*Work required*:
Go through the entries below and print each one exactly, leaving out pictures.

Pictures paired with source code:

▬▬▬

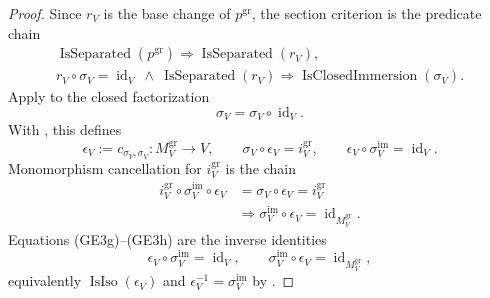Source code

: \begin{proof}
  Since $r_V$ is the base change of $p^{\mathrm{gr}}$, the section criterion
  is the predicate chain
  \[
  \begin{gathered}
    \operatorname{IsSeparated}(p^{\mathrm{gr}})
      \Longrightarrow\operatorname{IsSeparated}(r_V),\\
    r_V\circ\sigma_V=\operatorname{id}_V
      \ \wedge\ \operatorname{IsSeparated}(r_V)
      \Longrightarrow\operatorname{IsClosedImmersion}(\sigma_V).
  \end{gathered}                                                   \tag{GE3f}
  \]
  Apply  to the closed
  factorization
  \[
    \sigma_V=\sigma_V\circ\operatorname{id}_V.
  \]
  With , this defines
  \[
    \epsilon_V:=c_{\sigma_V,\sigma_V}\colon M_V^{\mathrm{gr}}\to V,
    \qquad
    \sigma_V\circ\epsilon_V=i_V^{\mathrm{gr}},\qquad
    \epsilon_V\circ\sigma_V^{\mathrm{im}}=\operatorname{id}_V. \tag{GE3g}
  \]
  Monomorphism cancellation for $i_V^{\mathrm{gr}}$ is the chain
  \[
  \begin{aligned}
    i_V^{\mathrm{gr}}\circ\sigma_V^{\mathrm{im}}\circ\epsilon_V
      &=\sigma_V\circ\epsilon_V=i_V^{\mathrm{gr}}\\
    &\Longrightarrow
      \sigma_V^{\mathrm{im}}\circ\epsilon_V
        =\operatorname{id}_{M_V^{\mathrm{gr}}}.
  \end{aligned}                                                  \tag{GE3h}
  \]
  Equations (GE3g)--(GE3h) are the inverse identities
  \[
    \epsilon_V\circ\sigma_V^{\mathrm{im}}=\operatorname{id}_V,
    \qquad
    \sigma_V^{\mathrm{im}}\circ\epsilon_V
      =\operatorname{id}_{M_V^{\mathrm{gr}}},
  \]
  equivalently
  $\operatorname{IsIso}(\epsilon_V)$ and
  $\epsilon_V^{-1}=\sigma_V^{\mathrm{im}}$ by
  .


\end{proof}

▬▬▬

*Response to the exercise*:
Source code

: \begin{proof}
  Since $r_V$ is the base change of $p^{\mathrm{gr}}$, the section criterion
  is the predicate chain
  \[
  \begin{gathered}
    \operatorname{IsSeparated}(p^{\mathrm{gr}})
      \Longrightarrow\operatorname{IsSeparated}(r_V),\\
    r_V\circ\sigma_V=\operatorname{id}_V
      \ \wedge\ \operatorname{IsSeparated}(r_V)
      \Longrightarrow\operatorname{IsClosedImmersion}(\sigma_V).
  \end{gathered}                                                   \tag{GE3f}
  \]
  Apply  to the closed
  factorization
  \[
    \sigma_V=\sigma_V\circ\operatorname{id}_V.
  \]
  With , this defines
  \[
    \epsilon_V:=c_{\sigma_V,\sigma_V}\colon M_V^{\mathrm{gr}}\to V,
    \qquad
    \sigma_V\circ\epsilon_V=i_V^{\mathrm{gr}},\qquad
    \epsilon_V\circ\sigma_V^{\mathrm{im}}=\operatorname{id}_V. \tag{GE3g}
  \]
  Monomorphism cancellation for $i_V^{\mathrm{gr}}$ is the chain
  \[
  \begin{aligned}
    i_V^{\mathrm{gr}}\circ\sigma_V^{\mathrm{im}}\circ\epsilon_V
      &=\sigma_V\circ\epsilon_V=i_V^{\mathrm{gr}}\\
    &\Longrightarrow
      \sigma_V^{\mathrm{im}}\circ\epsilon_V
        =\operatorname{id}_{M_V^{\mathrm{gr}}}.
  \end{aligned}                                                  \tag{GE3h}
  \]
  Equations (GE3g)--(GE3h) are the inverse identities
  \[
    \epsilon_V\circ\sigma_V^{\mathrm{im}}=\operatorname{id}_V,
    \qquad
    \sigma_V^{\mathrm{im}}\circ\epsilon_V
      =\operatorname{id}_{M_V^{\mathrm{gr}}},
  \]
  equivalently
  $\operatorname{IsIso}(\epsilon_V)$ and
  $\epsilon_V^{-1}=\sigma_V^{\mathrm{im}}$ by
  .


\end{proof}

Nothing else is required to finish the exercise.